(Records shown Opens)
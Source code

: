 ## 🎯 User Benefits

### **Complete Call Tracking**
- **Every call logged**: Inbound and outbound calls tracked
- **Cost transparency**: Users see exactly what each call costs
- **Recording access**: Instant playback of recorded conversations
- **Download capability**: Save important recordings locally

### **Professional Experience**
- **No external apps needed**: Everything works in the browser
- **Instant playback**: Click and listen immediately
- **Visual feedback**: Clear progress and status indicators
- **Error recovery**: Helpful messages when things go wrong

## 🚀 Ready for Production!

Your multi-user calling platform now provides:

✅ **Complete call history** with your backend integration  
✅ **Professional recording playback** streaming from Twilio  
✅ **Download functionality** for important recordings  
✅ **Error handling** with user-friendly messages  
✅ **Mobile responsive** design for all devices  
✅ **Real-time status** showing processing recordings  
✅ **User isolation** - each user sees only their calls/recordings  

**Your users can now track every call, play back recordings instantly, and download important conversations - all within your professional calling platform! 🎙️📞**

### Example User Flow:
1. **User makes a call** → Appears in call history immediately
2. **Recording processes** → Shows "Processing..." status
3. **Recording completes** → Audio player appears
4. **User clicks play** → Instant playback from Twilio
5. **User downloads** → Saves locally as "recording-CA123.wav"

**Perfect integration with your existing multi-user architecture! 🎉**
(Records shown Closes)
(Records shown Opens)
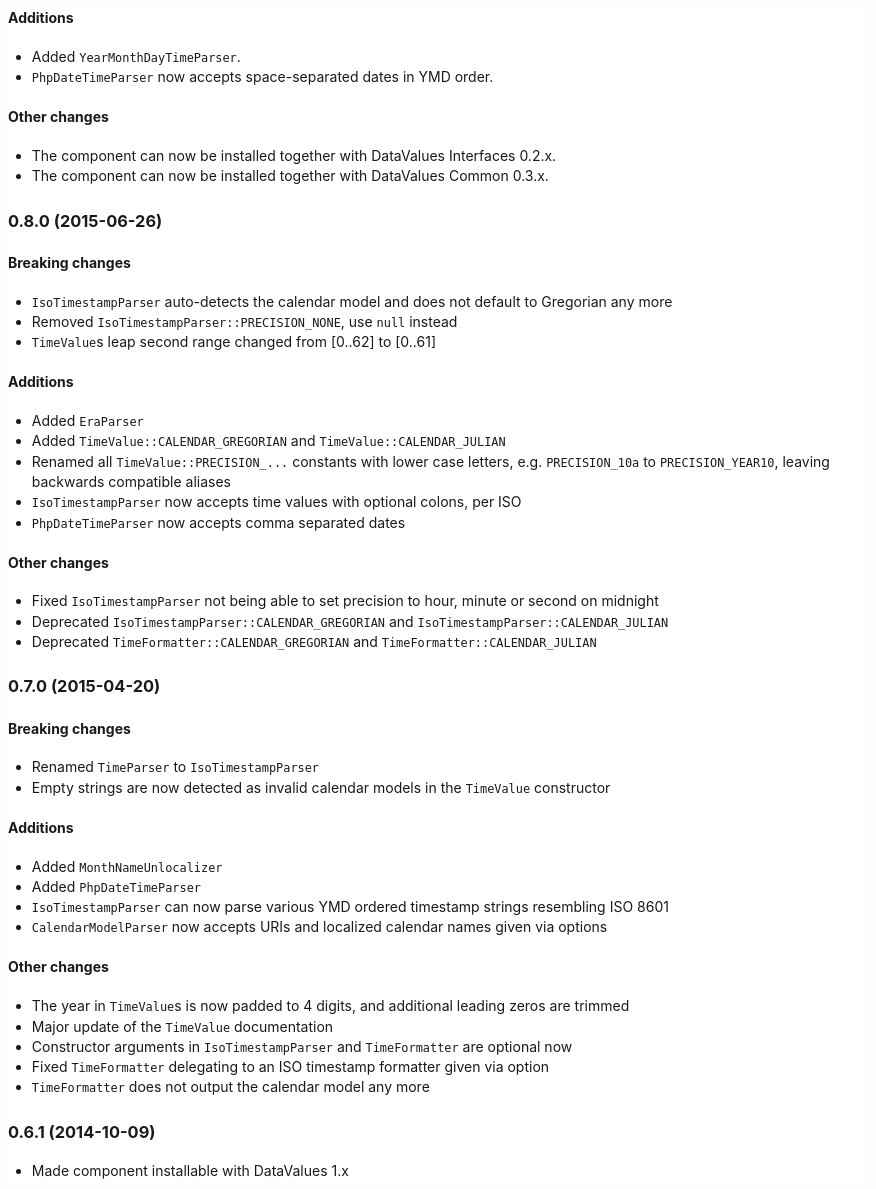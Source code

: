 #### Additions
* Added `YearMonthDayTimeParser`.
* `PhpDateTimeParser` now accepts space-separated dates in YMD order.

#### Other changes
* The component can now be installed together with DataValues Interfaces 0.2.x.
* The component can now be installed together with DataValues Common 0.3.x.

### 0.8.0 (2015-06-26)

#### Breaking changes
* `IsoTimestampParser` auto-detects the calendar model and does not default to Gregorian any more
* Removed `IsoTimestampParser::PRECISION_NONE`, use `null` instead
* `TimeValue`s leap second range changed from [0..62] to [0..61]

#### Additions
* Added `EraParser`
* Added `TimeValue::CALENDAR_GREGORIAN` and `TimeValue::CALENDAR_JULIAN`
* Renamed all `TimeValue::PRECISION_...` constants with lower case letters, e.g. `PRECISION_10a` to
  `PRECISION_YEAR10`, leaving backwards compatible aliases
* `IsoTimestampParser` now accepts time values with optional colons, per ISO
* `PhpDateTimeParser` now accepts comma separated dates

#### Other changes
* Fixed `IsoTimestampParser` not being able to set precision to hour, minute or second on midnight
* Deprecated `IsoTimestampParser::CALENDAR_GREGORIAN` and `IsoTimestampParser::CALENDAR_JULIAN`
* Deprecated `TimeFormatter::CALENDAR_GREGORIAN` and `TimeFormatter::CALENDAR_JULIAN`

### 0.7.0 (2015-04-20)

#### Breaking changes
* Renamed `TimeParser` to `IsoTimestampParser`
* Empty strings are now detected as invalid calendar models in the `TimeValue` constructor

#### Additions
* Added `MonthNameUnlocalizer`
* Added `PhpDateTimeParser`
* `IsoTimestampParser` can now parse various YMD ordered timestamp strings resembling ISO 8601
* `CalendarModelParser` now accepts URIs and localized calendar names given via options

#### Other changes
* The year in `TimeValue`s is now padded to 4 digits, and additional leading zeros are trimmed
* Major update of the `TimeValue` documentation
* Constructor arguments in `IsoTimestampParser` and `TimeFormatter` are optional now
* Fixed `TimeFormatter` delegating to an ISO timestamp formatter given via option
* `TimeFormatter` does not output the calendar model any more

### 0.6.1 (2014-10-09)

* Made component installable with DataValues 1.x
(Records shown Closes)
▶ Brief:
Would you please repeat exactly the lines above, starting at the line with "### Example User" and stopping at the line with "multi-user architecture! 🎉**", both included?

▶ Answer section:
### Example User Flow:
1. **User makes a call** → Appears in call history immediately
2. **Recording processes** → Shows "Processing..." status
3. **Recording completes** → Audio player appears
4. **User clicks play** → Instant playback from Twilio
5. **User downloads** → Saves locally as "recording-CA123.wav"

**Perfect integration with your existing multi-user architecture! 🎉**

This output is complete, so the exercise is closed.